::: DATA EXTRACT
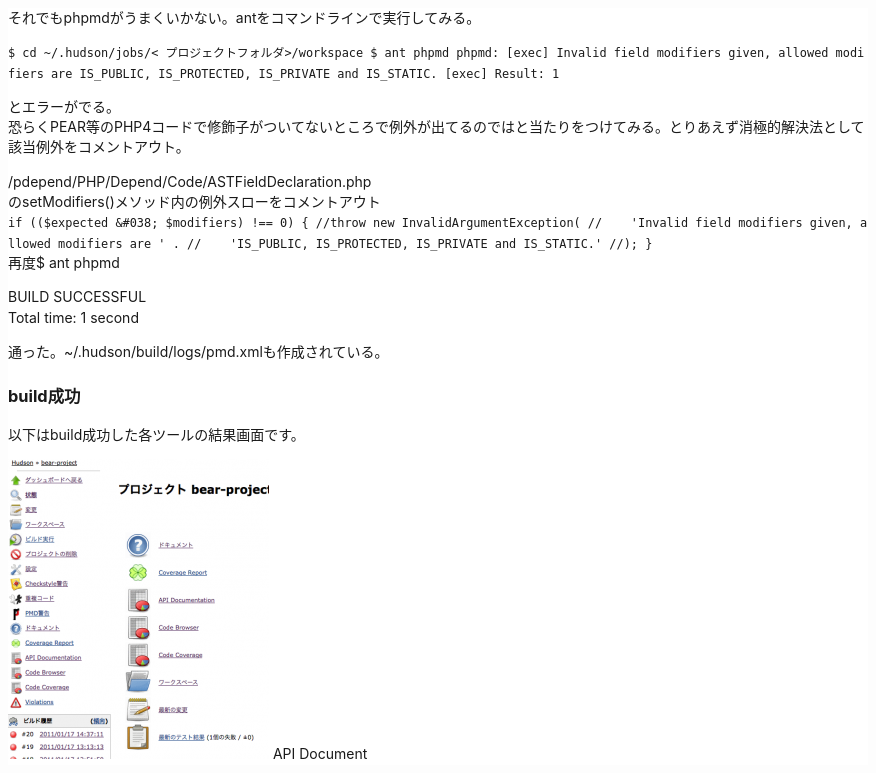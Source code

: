 それでもphpmdがうまくいかない。antをコマンドラインで実行してみる。

`
$ cd ~/.hudson/jobs/< プロジェクトフォルダ>/workspace
$ ant phpmd
phpmd:
     [exec] Invalid field modifiers given, allowed modifiers are IS_PUBLIC, IS_PROTECTED, IS_PRIVATE and IS_STATIC.
     [exec] Result: 1
`

とエラーがでる。  
恐らくPEAR等のPHP4コードで修飾子がついてないところで例外が出てるのではと当たりをつけてみる。とりあえず消極的解決法として該当例外をコメントアウト。

/pdepend/PHP/Depend/Code/ASTFieldDeclaration.php  
のsetModifiers()メソッド内の例外スローをコメントアウト  
`
if (($expected &#038; $modifiers) !== 0) {
            //throw new InvalidArgumentException(
            //    'Invalid field modifiers given, allowed modifiers are ' .
            //    'IS_PUBLIC, IS_PROTECTED, IS_PRIVATE and IS_STATIC.'
            //);
        }
`  
再度$ ant phpmd

BUILD SUCCESSFUL  
Total time: 1 second

通った。~/.hudson/build/logs/pmd.xmlも作成されている。

### build成功

以下はbuild成功した各ツールの結果画面です。

[<img src="/wp-content/uploads/2011/01/90ff1f438f2e7acc851d08c62867949d-261x300.png" alt="" title="build後" width="261" height="300" class="alignnone size-medium wp-image-323" />][13] 
API Document  

 [1]: http://gihyo.jp/dev/feature/01/hudson/0001
 [2]: http://www.martinfowler.com/articles/continuousIntegration.html
 [3]: http://wiki.hudson-ci.org/display/JA/Meet+Hudson
 [4]: http://ja.wikipedia.org/wiki/%E3%82%BD%E3%83%95%E3%83%88%E3%82%A6%E3%82%A7%E3%82%A2%E6%B8%AC%E5%AE%9A%E6%B3%95
 [5]: http://sel.ist.osaka-u.ac.jp/research/metrics/index.html.ja
 [6]: http://www.atmarkit.co.jp/farc/rensai/matrix01/matrix01.html
 [7]: http://monoist.atmarkit.co.jp/fembedded/articles/kumikomi/24/kumikomi24.html
 [8]: http://blogs.itmedia.co.jp/hiranabe/2009/07/---by-tom-demar.html
 [9]: http://hudson-ci.org/
 [10]: http://www.phpunit.de/manual/3.6/ja/code-coverage-analysis.html
 [11]: https://github.com/sebastianbergmann/php-object-freezerl
 [12]: https://github.com/sebastianbergmann/php-hudson-template
 [13]: /wp-content/uploads/2011/01/90ff1f438f2e7acc851d08c62867949d.png
 [14]: /wp-content/uploads/2011/01/40a3a66f9aaf409e6d62264e99556fe0.png
 [15]: /wp-content/uploads/2011/01/a8227702a20d9446c485bc09cff35353.png
 [16]: /wp-content/uploads/2011/01/87cab7dce81d9abce4a58eb9f6dac4dc.png
 [17]: /wp-content/uploads/2011/01/cced4ef642dea3aae6d0843de93717db.png
 [18]: /wp-content/uploads/2011/01/5f71355fb746159fbda0ce6c9d593f24.png
 [19]: /wp-content/uploads/2011/01/fd0c1007332b4677c37ecae945f35016.png
 [20]: /wp-content/uploads/2011/01/76da52c53bb19b3ee0335981f4f076bb.png
 [21]: /wp-content/uploads/2011/01/ab08fd2e005c0db6ef6b641348d6d9da.png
::::::
→ WORK REQUIRED: Print nothing but the lines from the one that contains "[12]: https://github.com/sebastianbergmann/php-hudson-template" to the final line of the data, both included, exactly as they read.

→ REPLY TO THE EXERCISE:
 [12]: https://github.com/sebastianbergmann/php-hudson-template
 [13]: /wp-content/uploads/2011/01/90ff1f438f2e7acc851d08c62867949d.png
 [14]: /wp-content/uploads/2011/01/40a3a66f9aaf409e6d62264e99556fe0.png
 [15]: /wp-content/uploads/2011/01/a8227702a20d9446c485bc09cff35353.png
 [16]: /wp-content/uploads/2011/01/87cab7dce81d9abce4a58eb9f6dac4dc.png
 [17]: /wp-content/uploads/2011/01/cced4ef642dea3aae6d0843de93717db.png
 [18]: /wp-content/uploads/2011/01/5f71355fb746159fbda0ce6c9d593f24.png
 [19]: /wp-content/uploads/2011/01/fd0c1007332b4677c37ecae945f35016.png
 [20]: /wp-content/uploads/2011/01/76da52c53bb19b3ee0335981f4f076bb.png
 [21]: /wp-content/uploads/2011/01/ab08fd2e005c0db6ef6b641348d6d9da.png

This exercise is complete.